DIRECTIONS FOR THIS TASK:
Please repeat the lines below exactly. Begin with the line containing "EEPROM read/write support" and go on through the line containing "the register R2".

Records contained in a dataset:
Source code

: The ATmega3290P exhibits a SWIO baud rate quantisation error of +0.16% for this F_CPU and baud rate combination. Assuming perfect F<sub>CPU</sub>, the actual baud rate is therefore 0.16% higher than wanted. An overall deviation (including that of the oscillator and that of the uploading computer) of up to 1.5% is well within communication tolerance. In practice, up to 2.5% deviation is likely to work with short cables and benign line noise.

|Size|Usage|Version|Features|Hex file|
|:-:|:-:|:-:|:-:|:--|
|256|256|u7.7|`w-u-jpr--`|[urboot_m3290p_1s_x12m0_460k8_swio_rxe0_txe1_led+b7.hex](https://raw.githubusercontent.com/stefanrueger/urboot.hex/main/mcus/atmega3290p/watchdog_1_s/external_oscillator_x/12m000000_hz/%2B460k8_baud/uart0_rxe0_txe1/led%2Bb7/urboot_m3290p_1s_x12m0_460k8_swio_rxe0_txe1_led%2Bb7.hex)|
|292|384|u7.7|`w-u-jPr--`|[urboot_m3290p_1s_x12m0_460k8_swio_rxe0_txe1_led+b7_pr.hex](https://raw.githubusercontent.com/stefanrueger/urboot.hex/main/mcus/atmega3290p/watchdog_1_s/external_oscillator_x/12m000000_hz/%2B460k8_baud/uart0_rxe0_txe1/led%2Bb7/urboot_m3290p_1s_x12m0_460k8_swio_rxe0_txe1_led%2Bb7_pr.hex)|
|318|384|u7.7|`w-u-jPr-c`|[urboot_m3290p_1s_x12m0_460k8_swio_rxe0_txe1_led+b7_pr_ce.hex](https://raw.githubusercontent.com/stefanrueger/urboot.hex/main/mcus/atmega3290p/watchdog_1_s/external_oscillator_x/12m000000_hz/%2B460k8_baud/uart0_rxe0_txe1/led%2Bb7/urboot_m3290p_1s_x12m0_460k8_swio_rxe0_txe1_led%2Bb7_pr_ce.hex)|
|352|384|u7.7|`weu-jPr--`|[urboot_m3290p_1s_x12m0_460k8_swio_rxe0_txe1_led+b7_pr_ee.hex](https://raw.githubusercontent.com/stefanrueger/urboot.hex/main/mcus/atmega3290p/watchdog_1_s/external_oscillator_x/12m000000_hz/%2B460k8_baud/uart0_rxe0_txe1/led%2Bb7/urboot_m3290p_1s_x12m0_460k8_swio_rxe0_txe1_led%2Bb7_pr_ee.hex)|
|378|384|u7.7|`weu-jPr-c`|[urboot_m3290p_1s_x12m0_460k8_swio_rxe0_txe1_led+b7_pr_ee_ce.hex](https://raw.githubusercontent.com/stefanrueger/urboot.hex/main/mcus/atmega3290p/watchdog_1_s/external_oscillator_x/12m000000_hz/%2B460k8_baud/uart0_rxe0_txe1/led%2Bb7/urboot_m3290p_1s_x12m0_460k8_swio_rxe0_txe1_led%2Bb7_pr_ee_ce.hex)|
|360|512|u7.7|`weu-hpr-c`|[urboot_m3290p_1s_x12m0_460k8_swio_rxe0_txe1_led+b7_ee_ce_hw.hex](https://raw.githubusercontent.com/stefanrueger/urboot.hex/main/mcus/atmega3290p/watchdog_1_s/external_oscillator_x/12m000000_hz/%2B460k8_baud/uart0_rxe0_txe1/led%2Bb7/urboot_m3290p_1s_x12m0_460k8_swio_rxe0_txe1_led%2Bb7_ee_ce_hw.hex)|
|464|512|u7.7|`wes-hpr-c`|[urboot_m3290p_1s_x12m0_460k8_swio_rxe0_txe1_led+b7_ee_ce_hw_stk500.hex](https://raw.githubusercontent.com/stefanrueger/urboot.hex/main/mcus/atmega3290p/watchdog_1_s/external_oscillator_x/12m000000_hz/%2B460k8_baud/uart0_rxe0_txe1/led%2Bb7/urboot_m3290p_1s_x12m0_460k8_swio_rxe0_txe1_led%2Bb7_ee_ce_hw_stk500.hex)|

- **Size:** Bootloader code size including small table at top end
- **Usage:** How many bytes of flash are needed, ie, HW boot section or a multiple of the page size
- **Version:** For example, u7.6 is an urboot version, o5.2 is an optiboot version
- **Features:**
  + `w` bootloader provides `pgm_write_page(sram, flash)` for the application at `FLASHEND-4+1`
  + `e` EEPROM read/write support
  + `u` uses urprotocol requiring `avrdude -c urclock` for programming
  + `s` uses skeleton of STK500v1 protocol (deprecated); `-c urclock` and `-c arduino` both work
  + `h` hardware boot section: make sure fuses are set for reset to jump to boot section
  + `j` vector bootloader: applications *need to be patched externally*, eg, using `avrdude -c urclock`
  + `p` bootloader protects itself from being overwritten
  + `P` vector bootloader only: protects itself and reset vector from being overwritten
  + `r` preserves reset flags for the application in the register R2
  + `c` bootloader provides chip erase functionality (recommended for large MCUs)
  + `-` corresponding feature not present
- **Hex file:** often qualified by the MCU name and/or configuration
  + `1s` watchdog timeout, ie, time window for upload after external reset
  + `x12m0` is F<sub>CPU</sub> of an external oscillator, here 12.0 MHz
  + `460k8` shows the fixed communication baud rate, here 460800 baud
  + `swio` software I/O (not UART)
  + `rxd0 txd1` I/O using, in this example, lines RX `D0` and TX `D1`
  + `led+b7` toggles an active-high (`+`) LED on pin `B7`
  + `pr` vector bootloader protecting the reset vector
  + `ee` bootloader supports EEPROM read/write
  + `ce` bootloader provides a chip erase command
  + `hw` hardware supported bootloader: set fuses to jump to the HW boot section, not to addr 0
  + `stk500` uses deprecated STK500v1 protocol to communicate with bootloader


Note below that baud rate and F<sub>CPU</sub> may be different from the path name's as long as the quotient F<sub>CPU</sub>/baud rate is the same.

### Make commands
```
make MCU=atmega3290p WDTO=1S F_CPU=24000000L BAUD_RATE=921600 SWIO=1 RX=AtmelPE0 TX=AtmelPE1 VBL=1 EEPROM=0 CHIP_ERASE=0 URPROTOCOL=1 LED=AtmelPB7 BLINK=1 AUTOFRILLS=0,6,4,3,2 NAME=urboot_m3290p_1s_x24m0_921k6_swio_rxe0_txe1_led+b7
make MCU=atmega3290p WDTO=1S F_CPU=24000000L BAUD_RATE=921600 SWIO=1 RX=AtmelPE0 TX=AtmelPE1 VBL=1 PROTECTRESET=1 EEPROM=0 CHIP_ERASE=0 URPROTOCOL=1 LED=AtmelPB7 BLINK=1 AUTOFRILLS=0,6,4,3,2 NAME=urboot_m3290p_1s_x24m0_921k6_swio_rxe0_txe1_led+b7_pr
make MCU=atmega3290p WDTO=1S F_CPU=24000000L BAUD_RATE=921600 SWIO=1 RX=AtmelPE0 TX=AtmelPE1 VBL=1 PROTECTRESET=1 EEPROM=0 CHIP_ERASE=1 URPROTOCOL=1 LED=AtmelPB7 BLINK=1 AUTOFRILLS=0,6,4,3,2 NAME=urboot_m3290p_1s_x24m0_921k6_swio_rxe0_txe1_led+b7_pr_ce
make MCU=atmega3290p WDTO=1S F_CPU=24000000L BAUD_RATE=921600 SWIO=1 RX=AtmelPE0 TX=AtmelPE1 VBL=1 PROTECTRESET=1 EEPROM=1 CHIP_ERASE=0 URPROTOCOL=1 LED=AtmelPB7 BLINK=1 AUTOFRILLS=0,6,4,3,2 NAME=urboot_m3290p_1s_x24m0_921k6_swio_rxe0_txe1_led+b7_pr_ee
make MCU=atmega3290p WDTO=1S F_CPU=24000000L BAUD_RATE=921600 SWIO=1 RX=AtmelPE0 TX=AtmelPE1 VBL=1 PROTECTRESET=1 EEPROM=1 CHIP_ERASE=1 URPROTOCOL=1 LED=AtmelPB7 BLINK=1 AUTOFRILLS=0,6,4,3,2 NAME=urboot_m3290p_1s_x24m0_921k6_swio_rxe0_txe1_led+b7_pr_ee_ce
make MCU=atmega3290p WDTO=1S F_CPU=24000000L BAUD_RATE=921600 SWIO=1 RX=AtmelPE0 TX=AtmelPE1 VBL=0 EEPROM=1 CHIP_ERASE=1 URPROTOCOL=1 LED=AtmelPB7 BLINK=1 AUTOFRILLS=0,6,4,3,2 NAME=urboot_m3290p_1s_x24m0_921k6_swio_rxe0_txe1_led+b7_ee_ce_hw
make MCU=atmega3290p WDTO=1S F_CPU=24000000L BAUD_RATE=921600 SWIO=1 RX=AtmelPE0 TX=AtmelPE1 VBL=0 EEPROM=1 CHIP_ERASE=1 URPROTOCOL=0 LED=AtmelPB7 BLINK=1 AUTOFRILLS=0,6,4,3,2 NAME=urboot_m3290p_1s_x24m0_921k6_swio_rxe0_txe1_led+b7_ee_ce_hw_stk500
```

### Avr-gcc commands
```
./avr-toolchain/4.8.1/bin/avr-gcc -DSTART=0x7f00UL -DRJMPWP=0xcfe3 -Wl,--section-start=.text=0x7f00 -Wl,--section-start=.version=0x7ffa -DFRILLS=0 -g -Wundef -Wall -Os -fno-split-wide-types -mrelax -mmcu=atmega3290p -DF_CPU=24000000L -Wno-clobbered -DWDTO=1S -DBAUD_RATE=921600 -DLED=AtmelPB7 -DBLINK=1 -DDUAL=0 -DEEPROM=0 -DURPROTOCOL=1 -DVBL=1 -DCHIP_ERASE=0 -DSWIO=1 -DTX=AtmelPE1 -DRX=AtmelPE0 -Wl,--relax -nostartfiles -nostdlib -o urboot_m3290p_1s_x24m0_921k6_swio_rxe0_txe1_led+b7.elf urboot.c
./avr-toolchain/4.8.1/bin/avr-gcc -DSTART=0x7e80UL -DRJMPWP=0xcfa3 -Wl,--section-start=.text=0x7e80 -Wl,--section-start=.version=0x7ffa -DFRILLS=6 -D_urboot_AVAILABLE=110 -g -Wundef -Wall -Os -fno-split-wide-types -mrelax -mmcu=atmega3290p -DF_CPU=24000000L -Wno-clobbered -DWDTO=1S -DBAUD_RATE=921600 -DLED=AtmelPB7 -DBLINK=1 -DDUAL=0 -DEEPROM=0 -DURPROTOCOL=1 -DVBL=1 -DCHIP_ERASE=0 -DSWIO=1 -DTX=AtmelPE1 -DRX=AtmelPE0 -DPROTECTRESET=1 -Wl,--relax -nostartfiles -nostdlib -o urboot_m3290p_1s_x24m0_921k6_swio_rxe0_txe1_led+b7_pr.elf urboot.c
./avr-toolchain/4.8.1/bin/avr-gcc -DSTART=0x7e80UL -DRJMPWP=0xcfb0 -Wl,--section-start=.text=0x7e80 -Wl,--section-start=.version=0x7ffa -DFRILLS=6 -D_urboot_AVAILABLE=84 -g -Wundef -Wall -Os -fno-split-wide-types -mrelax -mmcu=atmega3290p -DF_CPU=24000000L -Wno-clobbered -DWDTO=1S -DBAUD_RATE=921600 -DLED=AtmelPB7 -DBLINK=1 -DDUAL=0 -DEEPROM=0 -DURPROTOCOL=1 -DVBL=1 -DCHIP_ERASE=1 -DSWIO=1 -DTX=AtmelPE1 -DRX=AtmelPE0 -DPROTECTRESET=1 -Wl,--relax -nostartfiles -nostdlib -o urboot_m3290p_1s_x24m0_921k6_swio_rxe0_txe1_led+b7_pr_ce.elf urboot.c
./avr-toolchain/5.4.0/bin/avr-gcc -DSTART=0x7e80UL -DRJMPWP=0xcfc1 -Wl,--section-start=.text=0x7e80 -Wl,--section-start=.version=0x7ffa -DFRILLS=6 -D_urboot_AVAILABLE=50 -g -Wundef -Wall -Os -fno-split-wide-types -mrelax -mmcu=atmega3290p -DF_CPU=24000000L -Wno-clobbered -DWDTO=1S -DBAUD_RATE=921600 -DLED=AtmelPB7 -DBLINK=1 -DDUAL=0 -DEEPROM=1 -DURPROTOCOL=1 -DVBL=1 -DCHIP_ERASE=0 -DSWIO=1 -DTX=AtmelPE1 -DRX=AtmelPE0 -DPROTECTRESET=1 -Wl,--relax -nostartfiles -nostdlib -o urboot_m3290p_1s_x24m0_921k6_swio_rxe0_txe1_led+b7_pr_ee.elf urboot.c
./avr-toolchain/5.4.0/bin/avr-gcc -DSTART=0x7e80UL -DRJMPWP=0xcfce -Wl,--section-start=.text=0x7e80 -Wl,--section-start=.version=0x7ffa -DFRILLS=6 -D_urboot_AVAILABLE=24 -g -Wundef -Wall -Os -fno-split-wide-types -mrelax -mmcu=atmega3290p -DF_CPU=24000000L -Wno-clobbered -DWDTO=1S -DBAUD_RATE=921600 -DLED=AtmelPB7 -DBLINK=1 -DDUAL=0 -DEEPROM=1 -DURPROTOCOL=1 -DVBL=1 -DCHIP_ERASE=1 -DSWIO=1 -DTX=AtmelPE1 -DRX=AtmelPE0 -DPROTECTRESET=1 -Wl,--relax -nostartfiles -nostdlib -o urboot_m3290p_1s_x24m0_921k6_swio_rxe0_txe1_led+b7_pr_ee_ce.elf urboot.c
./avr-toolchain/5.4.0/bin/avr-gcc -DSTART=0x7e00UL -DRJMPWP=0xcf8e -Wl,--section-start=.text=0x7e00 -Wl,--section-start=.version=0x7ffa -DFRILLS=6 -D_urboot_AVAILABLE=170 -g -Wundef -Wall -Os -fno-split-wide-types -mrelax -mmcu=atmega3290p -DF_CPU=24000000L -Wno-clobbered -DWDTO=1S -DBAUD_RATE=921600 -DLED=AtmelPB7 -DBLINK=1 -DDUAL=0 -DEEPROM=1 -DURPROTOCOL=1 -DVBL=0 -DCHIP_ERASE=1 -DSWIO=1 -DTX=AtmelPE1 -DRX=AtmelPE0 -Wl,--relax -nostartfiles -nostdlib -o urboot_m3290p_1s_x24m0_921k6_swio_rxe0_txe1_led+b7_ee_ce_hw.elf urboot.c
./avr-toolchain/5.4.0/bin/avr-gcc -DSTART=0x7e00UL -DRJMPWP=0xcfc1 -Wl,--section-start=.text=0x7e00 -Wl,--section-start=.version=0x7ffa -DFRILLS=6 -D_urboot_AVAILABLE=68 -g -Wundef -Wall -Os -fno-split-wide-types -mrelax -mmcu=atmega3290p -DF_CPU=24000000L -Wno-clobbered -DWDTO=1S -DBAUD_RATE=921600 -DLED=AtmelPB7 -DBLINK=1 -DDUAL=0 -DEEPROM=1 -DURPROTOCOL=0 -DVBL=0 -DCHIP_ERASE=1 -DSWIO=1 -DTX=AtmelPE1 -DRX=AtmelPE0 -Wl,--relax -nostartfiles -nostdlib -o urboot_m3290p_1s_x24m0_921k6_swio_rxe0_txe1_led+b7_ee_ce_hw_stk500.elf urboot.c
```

OUTPUT OF THE TASK:
  + `e` EEPROM read/write support
  + `u` uses urprotocol requiring `avrdude -c urclock` for programming
  + `s` uses skeleton of STK500v1 protocol (deprecated); `-c urclock` and `-c arduino` both work
  + `h` hardware boot section: make sure fuses are set for reset to jump to boot section
  + `j` vector bootloader: applications *need to be patched externally*, eg, using `avrdude -c urclock`
  + `p` bootloader protects itself from being overwritten
  + `P` vector bootloader only: protects itself and reset vector from being overwritten
  + `r` preserves reset flags for the application in the register R2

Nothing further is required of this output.